Russia is no longer considered to be a reliable supplier for gas, and its statements regarding the technical reasons for a reduction in gas supplies can no longer be trusted, German Chancellor Olaf Scholz said at a press conference in Berlin on July 22, cited by German news newspaper Die Welt.
Scholz was likely referring to the effects of a gas shortage imposed by Russia, which in June reduced flow through the Nord Stream-1 pipeline by 60%, and in July, cut off supplies entirely - ostensibly due to a technical maintenance issue, which had since been resolved.
The German leader also rejected a Russian proposal to commission the Nord Stream-2 gas pipeline for the full-scale restoration of gas supplies to Germany.

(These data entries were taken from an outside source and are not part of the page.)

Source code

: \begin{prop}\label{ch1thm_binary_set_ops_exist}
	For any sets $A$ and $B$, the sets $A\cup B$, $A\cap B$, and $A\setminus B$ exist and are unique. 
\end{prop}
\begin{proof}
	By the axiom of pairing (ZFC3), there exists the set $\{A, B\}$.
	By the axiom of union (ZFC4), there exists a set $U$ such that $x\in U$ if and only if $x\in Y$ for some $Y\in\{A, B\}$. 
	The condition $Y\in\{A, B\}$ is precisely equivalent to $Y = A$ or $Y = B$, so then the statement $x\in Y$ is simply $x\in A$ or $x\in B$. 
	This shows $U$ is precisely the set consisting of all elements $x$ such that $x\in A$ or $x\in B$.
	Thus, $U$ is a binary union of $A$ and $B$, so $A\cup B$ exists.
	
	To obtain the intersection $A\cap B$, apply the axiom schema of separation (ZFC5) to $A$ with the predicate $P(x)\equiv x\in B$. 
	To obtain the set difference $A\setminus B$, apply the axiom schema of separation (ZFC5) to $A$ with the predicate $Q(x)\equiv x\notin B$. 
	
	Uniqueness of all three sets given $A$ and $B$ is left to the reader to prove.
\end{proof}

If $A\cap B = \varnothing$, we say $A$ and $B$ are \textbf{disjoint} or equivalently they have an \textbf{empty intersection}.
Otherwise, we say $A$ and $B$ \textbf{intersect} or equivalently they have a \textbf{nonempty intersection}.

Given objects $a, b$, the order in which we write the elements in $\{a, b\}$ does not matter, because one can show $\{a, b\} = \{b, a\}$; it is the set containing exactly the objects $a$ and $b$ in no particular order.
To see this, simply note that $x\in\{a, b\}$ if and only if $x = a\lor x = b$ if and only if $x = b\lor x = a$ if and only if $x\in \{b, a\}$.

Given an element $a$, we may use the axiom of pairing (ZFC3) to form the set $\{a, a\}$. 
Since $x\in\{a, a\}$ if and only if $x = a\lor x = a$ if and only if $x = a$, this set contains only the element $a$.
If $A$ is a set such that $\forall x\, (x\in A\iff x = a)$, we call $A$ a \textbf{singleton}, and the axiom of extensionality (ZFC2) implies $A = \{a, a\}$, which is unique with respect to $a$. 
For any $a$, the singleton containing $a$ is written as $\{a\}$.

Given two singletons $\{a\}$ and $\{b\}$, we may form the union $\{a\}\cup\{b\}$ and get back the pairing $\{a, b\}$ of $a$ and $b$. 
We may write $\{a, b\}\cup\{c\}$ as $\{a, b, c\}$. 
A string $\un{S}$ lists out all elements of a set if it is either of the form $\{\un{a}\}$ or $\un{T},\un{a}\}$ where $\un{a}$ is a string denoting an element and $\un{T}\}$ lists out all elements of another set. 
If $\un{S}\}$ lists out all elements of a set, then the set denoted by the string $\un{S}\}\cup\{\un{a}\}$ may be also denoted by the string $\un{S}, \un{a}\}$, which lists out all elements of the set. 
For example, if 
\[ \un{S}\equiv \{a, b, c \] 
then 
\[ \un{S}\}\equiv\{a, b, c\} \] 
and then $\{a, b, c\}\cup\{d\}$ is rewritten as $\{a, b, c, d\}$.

"The throughput capacity of the Nord Stream 1, Yamal, and through Ukraine gas pipelines is sufficient for Russia to meet its supply obligations," the chancellor stated.
He highlighted that there is no embargo on the supply of Russian gas, and the technical reasons for the decrease in supply were put forward only by Moscow.
He also mentioned the repair of the Siemens turbine, which is necessary for the full functioning of the Nord Stream-1 pipeline, and called the Kremlin's statements that the gas supply was cut for technical reasons unconvincing.
"[Things] will not get more reliable than today,” Scholz said.
“One cannot count on something if the contract is not fulfilled, although it has already been signed five times.”
He made it clear that Berlin can no longer rely on Russia, saying that Germany would adapt and play it safe when it came to Russian promises.
"Technically, it would never be a problem to fulfill all supplier obligations that lie with Russia," the chancellor concluded.